Bettgeflüster mit Rusalka – ein Traumspiel mit Filmzitaten. Eine Wiederaufnahme der Robert Carsen Inszenierung an der Bastille Oper

Der Undine Mythos – hier im konkreten Fall die Rusalka – ist offensichtlich eine Herausforderung für unsere Theatermacher. In Salzburg hatte vor ein paar Jahren Jossi Wieler eine spät-postmoderne Variante gewählt und damit für jeden im Publikum etwas parat: das Kindermärchen für Erwachsene im ersten Akt, die wohlfeile Gesellschaftskritik  im zweiten, das  Luxusbordell im  dritten Akt und das Zitat aus einem Gangsterfilm im Finale. Stefan Herheim erzählt in Brüssel und Graz den Undine Mythos in einem grandiosen Karnevalsspektakel als Wassermanns Nightmare und macht Rusalka zu einer Art Irma La Douce, zur kleinen Hure, die inmitten einer grotesken Welt von der großen Liebe träumt. Und wo sind wir in Zürich? Da sind wir bei den Reichen und Schönen von der Zürcher Goldküste, die sich in ihre Villa mit Blick auf die Stadt zur Unterhaltung – ein extravaganter Einfall des jungen Hausherrn – ein stummes Blumenmädchen eingeladen haben. Leider erweist sich das kleine Blumenmädchen als eine femme fatale, die den schönen jungen Mann um Verstand und Leben bringt, obwohl sie das doch eigentlich gar nicht so will. Und in München da hat Theatermacher Kusej mit seiner Rusalka sogar einen kleinen Skandal provoziert, als er Rusalka als Kinderschänder- und Spaßgesellschafts-Groteske aus einem verkommenen Österreich inszenierte.

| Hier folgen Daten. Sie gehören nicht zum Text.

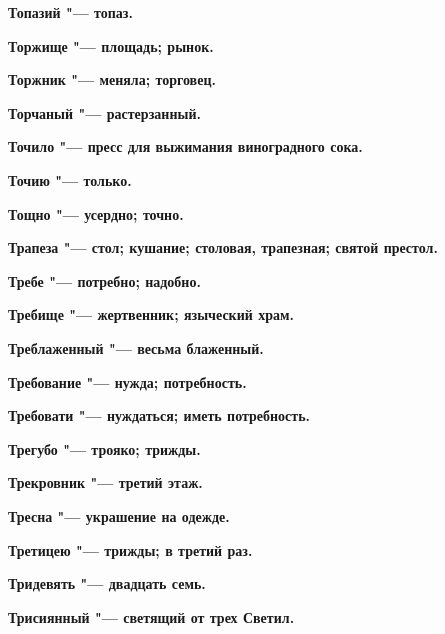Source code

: \bfseries Топазий \normalfont{} "--- топаз. 




\bfseries Торжище \normalfont{} "--- площадь; рынок. 




\bfseries Торжник \normalfont{} "--- меняла; торговец. 




\bfseries Торчаный \normalfont{} "--- растерзанный. 




\bfseries Точило \normalfont{} "--- пресс для выжимания виноградного сока. 




\bfseries Точию \normalfont{} "--- только. 




\bfseries Тощно \normalfont{} "--- усердно; точно. 




\bfseries Трапеза \normalfont{} "--- стол; кушание; столовая, трапезная; святой престол. 




\bfseries Требе \normalfont{} "--- потребно; надобно. 




\bfseries Требище \normalfont{} "--- жертвенник; языческий храм. 




\bfseries Треблаженный \normalfont{} "--- весьма блаженный. 




\bfseries Требование \normalfont{} "--- нужда; потребность. 




\bfseries Требовати \normalfont{} "--- нуждаться; иметь потребность. 




\bfseries Трегубо \normalfont{} "--- трояко; трижды. 




\bfseries Трекровник \normalfont{} "--- третий этаж. 




\bfseries Тресна \normalfont{} "--- украшение на одежде. 




\bfseries Третицею \normalfont{} "--- трижды; в третий раз. 




\bfseries Тридевять \normalfont{} "--- двадцать семь. 




\bfseries Трисиянный \normalfont{} "--- светящий от трех Светил. 




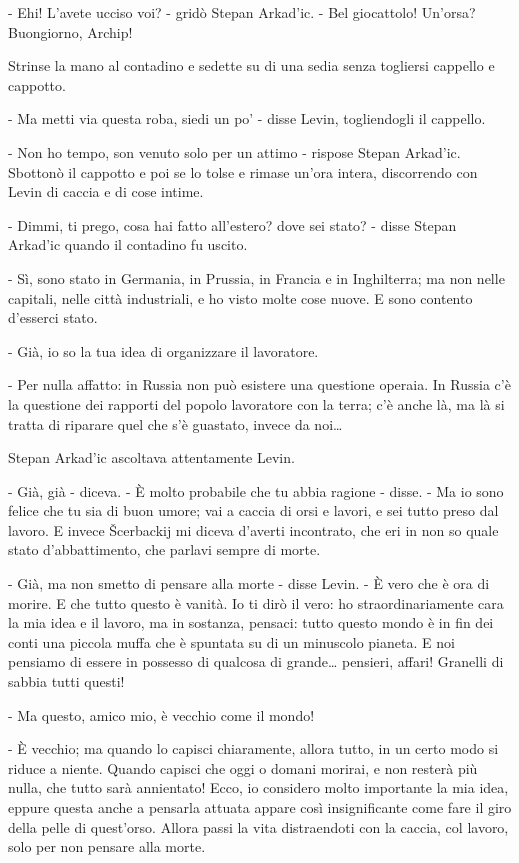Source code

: - Ehi! L'avete ucciso voi? - gridò Stepan Arkad'ic. - Bel giocattolo! Un'orsa? Buongiorno, Archip! 

Strinse la mano al contadino e sedette su di una sedia senza togliersi cappello e cappotto. 

- Ma metti via questa roba, siedi un po' - disse Levin, togliendogli il cappello. 

- Non ho tempo, son venuto solo per un attimo - rispose Stepan Arkad'ic. Sbottonò il cappotto e poi se lo tolse e rimase un'ora intera, discorrendo con Levin di caccia e di cose intime. 

- Dimmi, ti prego, cosa hai fatto all'estero? dove sei stato? - disse Stepan Arkad'ic quando il contadino fu uscito. 

- Sì, sono stato in Germania, in Prussia, in Francia e in Inghilterra; ma non nelle capitali, nelle città industriali, e ho visto molte cose nuove. E sono contento d'esserci stato. 

- Già, io so la tua idea di organizzare il lavoratore. 

- Per nulla affatto: in Russia non può esistere una questione operaia. In Russia c'è la questione dei rapporti del popolo lavoratore con la terra; c'è anche là, ma là si tratta di riparare quel che s'è guastato, invece da noi\ldots{} 

Stepan Arkad'ic ascoltava attentamente Levin. 

- Già, già - diceva. - È molto probabile che tu abbia ragione - disse. - Ma io sono felice che tu sia di buon umore; vai a caccia di orsi e lavori, e sei tutto preso dal lavoro. E invece Šcerbackij mi diceva d'averti incontrato, che eri in non so quale stato d'abbattimento, che parlavi sempre di morte. 

- Già, ma non smetto di pensare alla morte - disse Levin. - È vero che è ora di morire. E che tutto questo è vanità. Io ti dirò il vero: ho straordinariamente cara la mia idea e il lavoro, ma in sostanza, pensaci: tutto questo mondo è in fin dei conti una piccola muffa che è spuntata su di un minuscolo pianeta. E noi pensiamo di essere in possesso di qualcosa di grande\ldots{} pensieri, affari! Granelli di sabbia tutti questi! 

- Ma questo, amico mio, è vecchio come il mondo! 

- È vecchio; ma quando lo capisci chiaramente, allora tutto, in un certo modo si riduce a niente. Quando capisci che oggi o domani morirai, e non resterà più nulla, che tutto sarà annientato! Ecco, io considero molto importante la mia idea, eppure questa anche a pensarla attuata appare così insignificante come fare il giro della pelle di quest'orso. Allora passi la vita distraendoti con la caccia, col lavoro, solo per non pensare alla morte. 

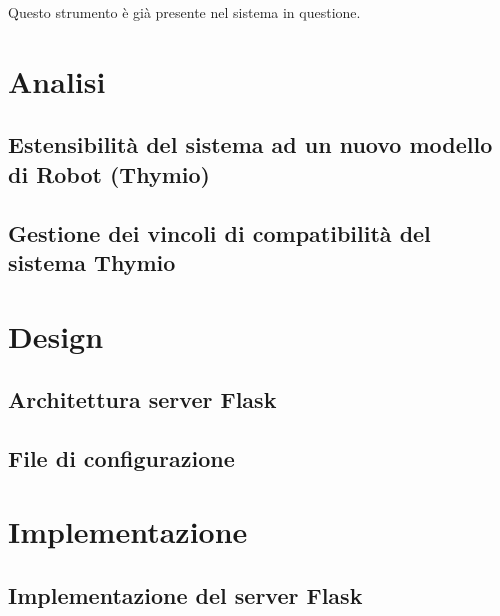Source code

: \documentclass[12pt,a4paper,openright,twoside]{book}
\begin{document}
Questo strumento è già presente nel sistema in questione.

\chapter{Analisi}
\label{chap:analisi}

\section{Estensibilità del sistema ad un nuovo modello di Robot (Thymio)}

\section{Gestione dei vincoli di compatibilità del sistema Thymio}


\chapter{Design}
\label{chap:design}

\section{Architettura server Flask}

\section{File di configurazione}

\chapter{Implementazione}
\label{chap:implementazione}

\section{Implementazione del server Flask}
\end{document}
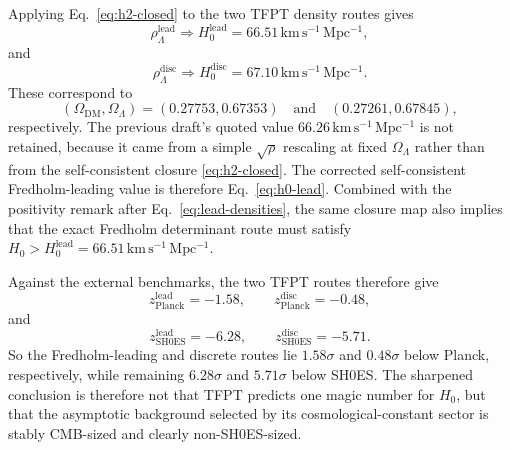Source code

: \documentclass[aps,prl,reprint,superscriptaddress,longbibliography,nofootinbib,floatfix]{revtex4-2}
\newcommand{\rhoLambda}{\rho_{\Lambda}}
\begin{document}
Applying Eq.~\eqref{eq:h2-closed} to the two TFPT density routes gives
\begin{equation}
\rhoLambda^{\mathrm{lead}}
\Rightarrow
H_0^{\mathrm{lead}}
=
66.51\,\mathrm{km\,s^{-1}\,Mpc^{-1}},
\label{eq:h0-lead}
\end{equation}
and
\begin{equation}
\rhoLambda^{\mathrm{disc}}
\Rightarrow
H_0^{\mathrm{disc}}
=
67.10\,\mathrm{km\,s^{-1}\,Mpc^{-1}}.
\label{eq:h0-disc}
\end{equation}
These correspond to
\[
(\Omega_{\mathrm{DM}},\Omega_{\Lambda})
=(0.27753,0.67353)
\quad\text{and}\quad
(0.27261,0.67845),
\]
respectively. The previous draft's quoted value $66.26\,\mathrm{km\,s^{-1}\,Mpc^{-1}}$ is not retained, because it came from a simple $\sqrt{\rho}$ rescaling at fixed $\Omega_{\Lambda}$ rather than from the self-consistent closure \eqref{eq:h2-closed}. The corrected self-consistent Fredholm-leading value is therefore Eq.~\eqref{eq:h0-lead}.
Combined with the positivity remark after Eq.~\eqref{eq:lead-densities}, the same closure map also implies that the exact Fredholm determinant route must satisfy $H_0>H_0^{\mathrm{lead}}=66.51\,\mathrm{km\,s^{-1}\,Mpc^{-1}}$.

Against the external benchmarks, the two TFPT routes therefore give
\[
z_{\mathrm{Planck}}^{\mathrm{lead}}=-1.58,
\qquad
z_{\mathrm{Planck}}^{\mathrm{disc}}=-0.48,
\]
and
\[
z_{\mathrm{SH0ES}}^{\mathrm{lead}}=-6.28,
\qquad
z_{\mathrm{SH0ES}}^{\mathrm{disc}}=-5.71.
\]
So the Fredholm-leading and discrete routes lie $1.58\sigma$ and $0.48\sigma$ below Planck, respectively, while remaining $6.28\sigma$ and $5.71\sigma$ below SH0ES. The sharpened conclusion is therefore not that TFPT predicts one magic number for $H_0$, but that the asymptotic background selected by its cosmological-constant sector is stably CMB-sized and clearly non-SH0ES-sized.
\end{document}
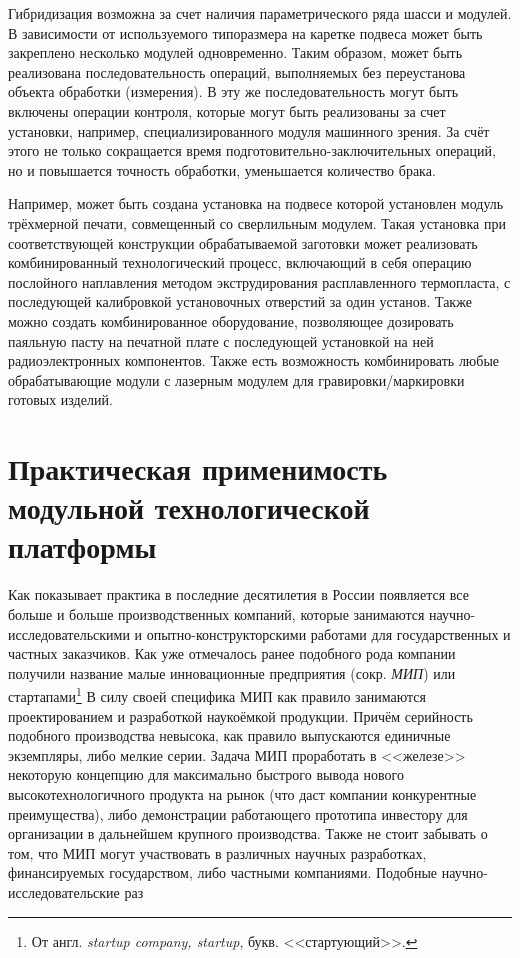 Гибридизация возможна за счет наличия параметрического ряда шасси и модулей. В зависимости от используемого типоразмера на каретке подвеса может быть закреплено несколько модулей одновременно. Таким образом, может быть реализована последовательность операций, выполняемых без переустанова объекта обработки (измерения). В эту же последовательность могут быть включены операции контроля, которые могут быть реализованы за счет установки, например, специализированного модуля машинного зрения. За счёт этого не только сокращается время подготовительно-заключительных операций, но и повышается точность обработки, уменьшается количество брака.

Например, может быть создана установка на подвесе которой установлен модуль трёхмерной печати, совмещенный со сверлильным модулем. Такая установка при соответствующей конструкции обрабатываемой заготовки может реализовать комбинированный технологический процесс, включающий в себя операцию послойного наплавления методом экструдирования расплавленного термопласта, с последующей калибровкой установочных отверстий за один установ. Также можно создать комбинированное оборудование, позволяющее дозировать паяльную пасту на печатной плате с последующей установкой на ней радиоэлектронных компонентов. Также есть возможность комбинировать любые обрабатывающие модули с лазерным модулем для гравировки/маркировки готовых изделий. 


\section{Практическая применимость модульной технологической платформы}

Как показывает практика в последние десятилетия в России появляется все больше и больше производственных компаний, которые занимаются научно-исследовательскими и опытно-конструкторскими работами для государственных и частных заказчиков. Как уже отмечалось ранее подобного рода компании получили название малые инновационные предприятия (сокр. \textit{МИП}) или стартапами\footnote{От англ. \textit{startup company, startup}, букв. <<стартующий>>.} В силу своей специфика МИП как правило занимаются проектированием и разработкой наукоёмкой продукции. Причём серийность подобного производства невысока, как правило выпускаются единичные экземпляры, либо мелкие серии. Задача МИП проработать в <<железе>> некоторую концепцию для максимально быстрого вывода нового высокотехнологичного продукта на рынок (что даст компании конкурентные преимущества), либо демонстрации работающего прототипа инвестору для организации в дальнейшем крупного производства. Также не стоит забывать о том, что МИП могут участвовать в различных научных разработках, финансируемых государством, либо частными компаниями. Подобные научно-исследовательские раз

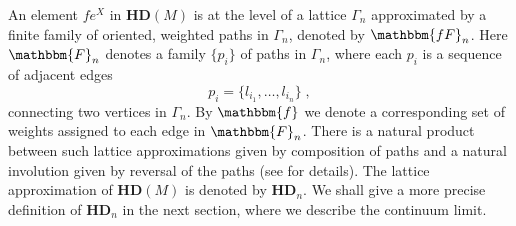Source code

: \documentclass[12pt]{article}
\def\G{\Gamma}
\begin{document}

An element $f e^X$ in $\mathbf{HD}(M)$ is at the level of a lattice $\G_n$ approximated by a finite family of oriented, weighted paths in $\G_n$, denoted by  $\mathbbm{fF}_n$. %
Here $\mathbbm{F}_n$ denotes a family $\{ p_i\}$ of paths in $\G_n$, where each $p_i$ is a sequence of adjacent edges 
$$
p_i = \{l_{i_1}, \ldots,l_{i_n}\}\;,
$$
connecting two vertices in $\G_n$.
By $\mathbbm{f}$ we denote a corresponding set of weights assigned to each edge in $\mathbbm{F}_n$. There is a natural product between such lattice approximations given by composition of paths and a natural involution given by reversal of the paths (see \cite{Aastrup:2012vq} for details). The lattice approximation of $\mathbf{HD}(M)$ is denoted by $\mathbf{HD}_{n}$. We shall give a more precise definition of $\mathbf{HD}_{n}$ in the next section, where we describe the continuum limit.  %
\end{document}
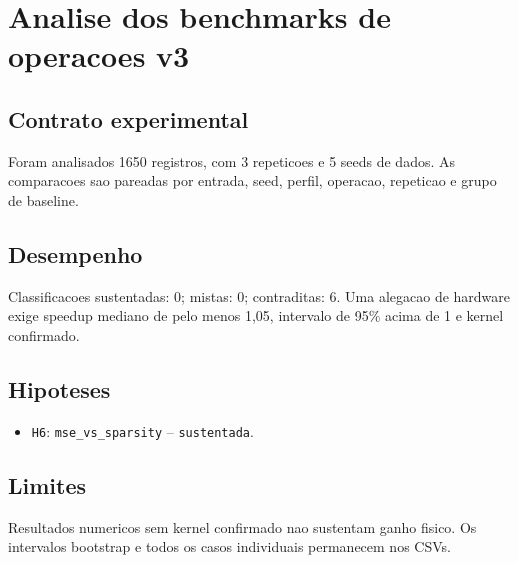 \chapter{Analise dos benchmarks de operacoes v3}
\section{Contrato experimental}
Foram analisados 1650 registros, com 3 repeticoes e 5 seeds de dados.
As comparacoes sao pareadas por entrada, seed, perfil, operacao, repeticao e grupo de baseline.
\section{Desempenho}
Classificacoes sustentadas: 0; mistas: 0; contraditas: 6.
Uma alegacao de hardware exige speedup mediano de pelo menos 1,05, intervalo de 95\% acima de 1 e kernel confirmado.
\section{Hipoteses}
\begin{itemize}
\item \texttt{H6}: \texttt{mse\_vs\_sparsity} -- \texttt{sustentada}.
\end{itemize}
\section{Limites}
Resultados numericos sem kernel confirmado nao sustentam ganho fisico. Os intervalos bootstrap e todos os casos individuais permanecem nos CSVs.
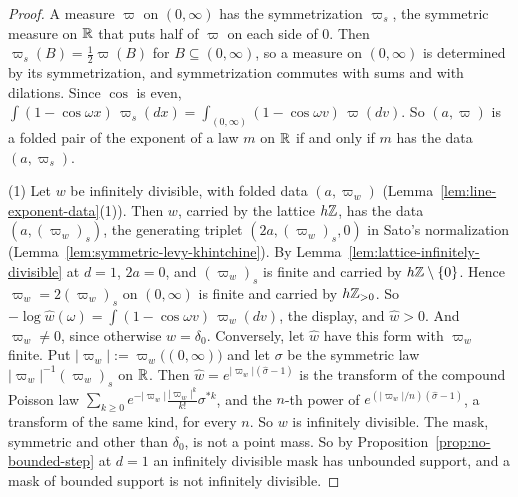 \begin{proof}
\leanok
{}
A measure $\varpi$ on $(0,\infty)$ has the symmetrization $\varpi_s$, the symmetric measure on
$\mathbb{R}$ that puts half of $\varpi$ on each side of $0$. Then $\varpi_s(B) = \tfrac12\varpi(B)$ for
$B \subseteq (0,\infty)$, so a measure on $(0,\infty)$ is determined by its symmetrization, and
symmetrization commutes with sums and with dilations. Since $\cos$ is even,
$\int(1 - \cos\omega x)\,\varpi_s(dx) = \int_{(0,\infty)}(1 - \cos\omega v)\,\varpi(dv)$. So
$(a, \varpi)$ is a folded pair of the exponent of a law $m$ on $\mathbb{R}$ if and only if $m$ has the
data $(a, \varpi_s)$.

(1) Let $w$ be infinitely divisible, with folded data $(a, \varpi_w)$
(Lemma~\ref{lem:line-exponent-data}(1)). Then $w$, carried by the lattice $h\mathbb{Z}$, has the data
$(a, (\varpi_w)_s)$, the generating triplet $(2a, (\varpi_w)_s, 0)$ in Sato's normalization
(Lemma~\ref{lem:symmetric-levy-khintchine}). By
Lemma~\ref{lem:lattice-infinitely-divisible} at $d = 1$, $2a = 0$, and $(\varpi_w)_s$ is finite and
carried by $h\mathbb{Z} \setminus \{0\}$. Hence $\varpi_w = 2(\varpi_w)_s$ on $(0,\infty)$ is finite and
carried by $h\mathbb{Z}_{>0}$. So $-\log\widehat w(\omega) = \int(1 - \cos\omega v)\,\varpi_w(dv)$, the
display, and $\widehat w > 0$. And $\varpi_w \ne 0$, since otherwise $w = \delta_0$.
Conversely, let $\widehat w$ have this form with $\varpi_w$ finite. Put
$|\varpi_w| := \varpi_w\bigl((0,\infty)\bigr)$ and let $\sigma$ be the symmetric law
$|\varpi_w|^{-1}(\varpi_w)_s$ on $\mathbb{R}$. Then $\widehat w = e^{|\varpi_w|(\widehat\sigma - 1)}$
is the transform of the compound Poisson law
$\sum_{k \ge 0}e^{-|\varpi_w|}\tfrac{|\varpi_w|^k}{k!}\sigma^{*k}$, and the $n$-th power of
$e^{(|\varpi_w|/n)(\widehat\sigma - 1)}$, a transform of the same kind, for every $n$. So $w$ is
infinitely divisible. The mask, symmetric and other than $\delta_0$, is not a point mass. So by
Proposition~\ref{prop:no-bounded-step} at $d = 1$ an infinitely divisible mask has unbounded
support, and a mask of bounded support is not infinitely divisible.


\end{proof}
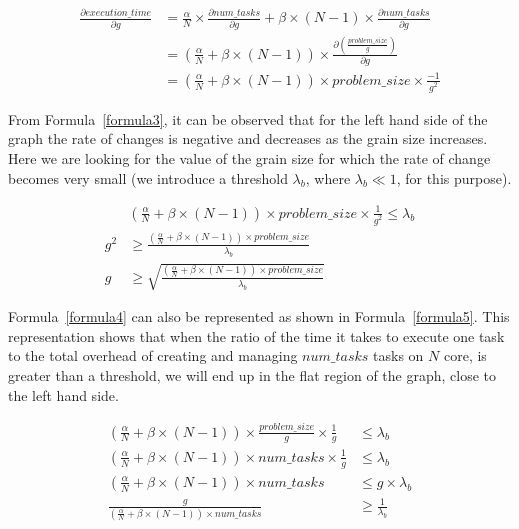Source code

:  
\begin{equation}\label{formula3}
\begin{aligned}
\frac{\partial execution\_{time}}{\partial g} &= \frac{\alpha}{N}\times{\frac{\partial num\_{tasks}}{\partial g}}+\beta\times(N-1)\times{\frac{\partial num\_{tasks}}{\partial g}} \\
&=(\frac{\alpha}{N}+\beta\times(N-1))\times\frac{\partial(\frac{problem\_{size}}{g})}{\partial g} \\
&=(\frac{\alpha}{N}+\beta\times(N-1))\times{problem\_{size}}\times{\frac{-1}{g^2}}
\end{aligned}
\end{equation}

From Formula~\ref{formula3}, it can be observed that for the left hand side of the graph the rate of changes is negative and decreases as the grain size increases. Here we are looking for the value of the grain size for which the rate of change becomes very small (we introduce a threshold $\lambda_b$, where $\lambda_b\ll1$, for this purpose). 


\begin{equation}\label{formula4}
\begin{aligned}
&(\frac{\alpha}{N}+\beta\times(N-1))\times{problem\_{size}}\times{\frac{1}{g^2}}\leq{\lambda_b} \\
{g^2}&\geq{\frac{(\frac{\alpha}{N}+\beta\times(N-1))\times{problem\_{size}}}{\lambda_b}}\\
{g}&\geq{\sqrt{\frac{(\frac{\alpha}{N}+\beta\times(N-1))\times{problem\_{size}}}{\lambda_b}}}
\end{aligned}
\end{equation}

Formula~\ref{formula4} can also be represented as shown in Formula~\ref{formula5}. This representation shows that when the ratio of the time it takes to execute one task to the total overhead of creating and managing $num\_{tasks}$ tasks on $N$ core, is greater than a threshold, we will end up in the flat region of the graph, close to the left hand side.


\begin{equation}\label{formula5}
\begin{aligned}
(\frac{\alpha}{N}+\beta\times(N-1))\times{\frac{problem\_{size}}{g}}\times{\frac{1}{g}}&\leq{\lambda_b}\\
(\frac{\alpha}{N}+\beta\times(N-1))\times{num\_{tasks}}\times{\frac{1}{g}}&\leq{\lambda_b}\\
(\frac{\alpha}{N}+\beta\times(N-1))\times{num\_{tasks}}&\leq{g\times\lambda_b}\\	
\frac{g}{(\frac{\alpha}{N}+\beta\times(N-1))\times{num\_{tasks}}}&\geq{\frac{1}{\lambda_b}}
\end{aligned}
\end{equation}


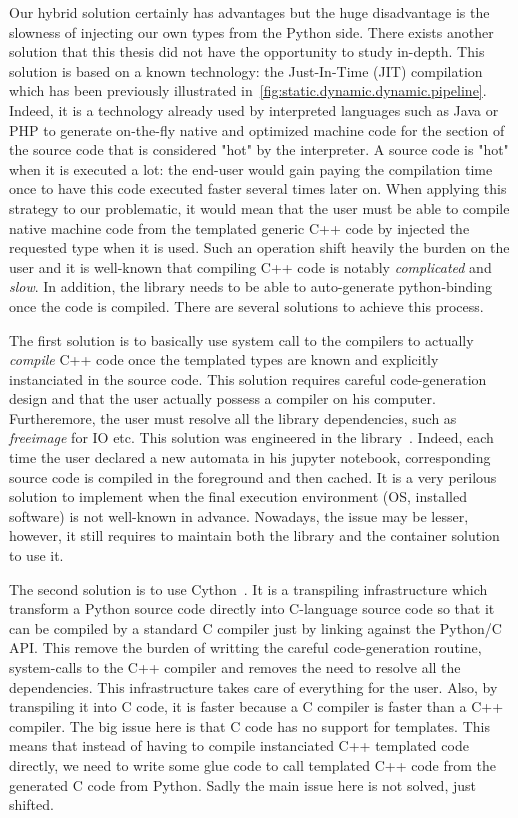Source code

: Our hybrid solution certainly has advantages but the huge disadvantage is the slowness of injecting our own types from
the Python side. There exists another solution that this thesis did not have the opportunity to study in-depth. This
solution is based on a known technology: the Just-In-Time (JIT) compilation which has been previously illustrated
in~\cref{fig:static.dynamic.dynamic.pipeline}. Indeed, it is a technology already used by interpreted languages such as
Java or PHP to generate on-the-fly native and optimized machine code for the section of the source code that is
considered "hot" by the interpreter. A source code is "hot" when it is executed a lot: the end-user would gain paying
the compilation time once to have this code executed faster several times later on. When applying this strategy to our
problematic, it would mean that the user must be able to compile native machine code from the templated generic C++ code
by injected the requested type when it is used. Such an operation shift heavily the burden on the user and it is
well-known that compiling C++ code is notably \emph{complicated} and \emph{slow}. In addition, the library needs to be
able to auto-generate python-binding once the code is compiled. There are several solutions to achieve this process.

The first solution is to basically use system call to the compilers to actually \emph{compile} C++ code once the
templated types are known and explicitly instanciated in the source code. This solution requires careful code-generation
design and that the user actually possess a compiler on his computer. Furtheremore, the user must resolve all the
library dependencies, such as \emph{freeimage} for IO etc. This solution was engineered in the
library~\parencite{demaille.2013.vcsn}. Indeed, each time the user declared a new automata in his jupyter notebook,
corresponding source code is compiled in the foreground and then cached. It is a very perilous solution to implement
when the final execution environment (OS, installed software) is not well-known in advance. Nowadays, the issue may be
lesser, however, it still requires to maintain both the library and the container solution to use it.

The second solution is to use Cython~\parencite{behnel.2010.cython}. It is a transpiling infrastructure which transform
a Python source code directly into C-language source code so that it can be compiled by a standard C compiler just by
linking against the Python/C API. This remove the burden of writting the careful code-generation routine, system-calls
to the C++ compiler and removes the need to resolve all the dependencies. This infrastructure takes care of everything
for the user. Also, by transpiling it into C code, it is faster because a C compiler is faster than a C++ compiler. The
big issue here is that C code has no support for templates. This means that instead of having to compile instanciated
C++ templated code directly, we need to write some glue code to call templated C++ code from the generated C code from
Python. Sadly the main issue here is not solved, just shifted.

Nichts von alle dem findet sich bei Robert Carsen. Spielort für seine Rusalka ist die Welt des Films, genauer: die Hollywood Komödie, das Filmmärchen vom unbedarften, liebeshungrigen Mädchen, das sich nach Irrungen und Wirrungen den angeschwärmten Filmstar erobert – oder vielleicht auch nicht. Der Schluss bleibt offen. Ist das Brautbett, in das Rusalka ihren Traumprinzen zieht, vielleicht doch das Totenbett, wie es Mythos und Libretto wollen? Erträumt sich Rusalka, die zu Beginn im Schwimmbad des Luxushotels vom Prinzen schwärmt, dies alles nur? Hat der Wassermann, in Kostüm und Maske ein Wiedergänger des Komponisten Dvorak,  seiner Tochter mit den Klängen seiner Musik den Traum von der großen Liebe nebst obligatorischer Enttäuschung gleichsam herbeigezaubert? Träumt sie, wenn sie sich im zweiten Bild in der Luxussuite des Stars (in Kostüm und Maske ein Cary Grant – Verschnitt) wieder findet, all dies nur: ihre Hingezogenheit zum Star, ihre ängstliche Flucht aus seinen Armen und aus seinem Bett, ihre Eifersucht, ihre Verlassenheit? Ist die scheinbare Rückkehr zum Vater, (im Libretto zum Wassermann) und zur Mutter (im Libretto die Hexe) vielleicht ein Traum im Traum, die Sehnsucht nach einer Flucht in die kindliche Märchenwelt oder vielleicht die ‚unbewusste‘ Sehnsucht nach einer Rückkehr in den Uterus? Inszeniert Carsen  vielleicht – frei nach Freud – die Angst der Braut und des Bräutigams vor der Hochzeitnacht? Überlagern sich vielleicht Traum- und Freud- und Filmdiskurs? Fragen über Fragen.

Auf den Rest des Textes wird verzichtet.